== MATERIAL FOR THIS EXERCISE ==

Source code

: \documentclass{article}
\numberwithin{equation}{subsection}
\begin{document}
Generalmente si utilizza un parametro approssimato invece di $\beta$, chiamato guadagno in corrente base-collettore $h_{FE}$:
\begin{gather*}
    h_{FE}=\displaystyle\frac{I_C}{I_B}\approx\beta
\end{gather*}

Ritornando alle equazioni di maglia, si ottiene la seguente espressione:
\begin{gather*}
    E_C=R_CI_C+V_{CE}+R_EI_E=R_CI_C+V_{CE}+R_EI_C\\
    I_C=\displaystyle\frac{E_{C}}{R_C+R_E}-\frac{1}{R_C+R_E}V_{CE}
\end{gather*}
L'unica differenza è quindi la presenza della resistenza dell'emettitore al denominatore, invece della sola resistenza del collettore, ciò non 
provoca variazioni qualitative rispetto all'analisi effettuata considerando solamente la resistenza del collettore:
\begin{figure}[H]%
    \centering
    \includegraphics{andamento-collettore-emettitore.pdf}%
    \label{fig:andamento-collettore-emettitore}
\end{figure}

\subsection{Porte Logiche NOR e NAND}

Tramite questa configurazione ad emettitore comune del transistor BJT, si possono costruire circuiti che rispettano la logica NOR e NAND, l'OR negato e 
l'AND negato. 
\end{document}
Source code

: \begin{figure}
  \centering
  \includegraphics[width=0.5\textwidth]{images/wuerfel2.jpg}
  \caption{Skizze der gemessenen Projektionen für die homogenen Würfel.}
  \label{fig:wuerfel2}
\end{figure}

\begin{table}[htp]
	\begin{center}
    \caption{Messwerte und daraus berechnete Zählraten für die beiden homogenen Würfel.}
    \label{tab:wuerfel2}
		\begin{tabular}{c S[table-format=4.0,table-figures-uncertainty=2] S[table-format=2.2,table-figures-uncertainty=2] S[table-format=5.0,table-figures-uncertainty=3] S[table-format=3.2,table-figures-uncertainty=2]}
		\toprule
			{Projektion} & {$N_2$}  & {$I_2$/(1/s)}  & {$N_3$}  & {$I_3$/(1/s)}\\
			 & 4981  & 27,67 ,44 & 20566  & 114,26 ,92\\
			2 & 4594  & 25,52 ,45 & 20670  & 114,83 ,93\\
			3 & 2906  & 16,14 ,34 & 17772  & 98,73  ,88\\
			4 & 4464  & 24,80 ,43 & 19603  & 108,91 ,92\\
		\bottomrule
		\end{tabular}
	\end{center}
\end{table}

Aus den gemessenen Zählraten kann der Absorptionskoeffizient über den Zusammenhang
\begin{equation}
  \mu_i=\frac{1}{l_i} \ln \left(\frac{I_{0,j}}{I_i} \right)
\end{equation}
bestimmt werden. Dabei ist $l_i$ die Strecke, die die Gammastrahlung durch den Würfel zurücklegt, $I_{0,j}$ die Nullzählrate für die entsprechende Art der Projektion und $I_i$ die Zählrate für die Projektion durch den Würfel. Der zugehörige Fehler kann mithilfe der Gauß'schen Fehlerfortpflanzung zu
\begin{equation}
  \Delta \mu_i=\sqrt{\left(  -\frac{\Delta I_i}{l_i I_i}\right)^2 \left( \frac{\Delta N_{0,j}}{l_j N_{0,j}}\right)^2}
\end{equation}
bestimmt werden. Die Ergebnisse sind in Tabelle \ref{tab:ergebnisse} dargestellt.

===

Go through the entries and copy each line holding the string "frac".

    h_{FE}=\displaystyle\frac{I_C}{I_B}\approx\beta
    I_C=\displaystyle\frac{E_{C}}{R_C+R_E}-\frac{1}{R_C+R_E}V_{CE}
  \mu_i=\frac{1}{l_i} \ln \left(\frac{I_{0,j}}{I_i} \right)
  \Delta \mu_i=\sqrt{\left(  -\frac{\Delta I_i}{l_i I_i}\right)^2 \left( \frac{\Delta N_{0,j}}{l_j N_{0,j}}\right)^2}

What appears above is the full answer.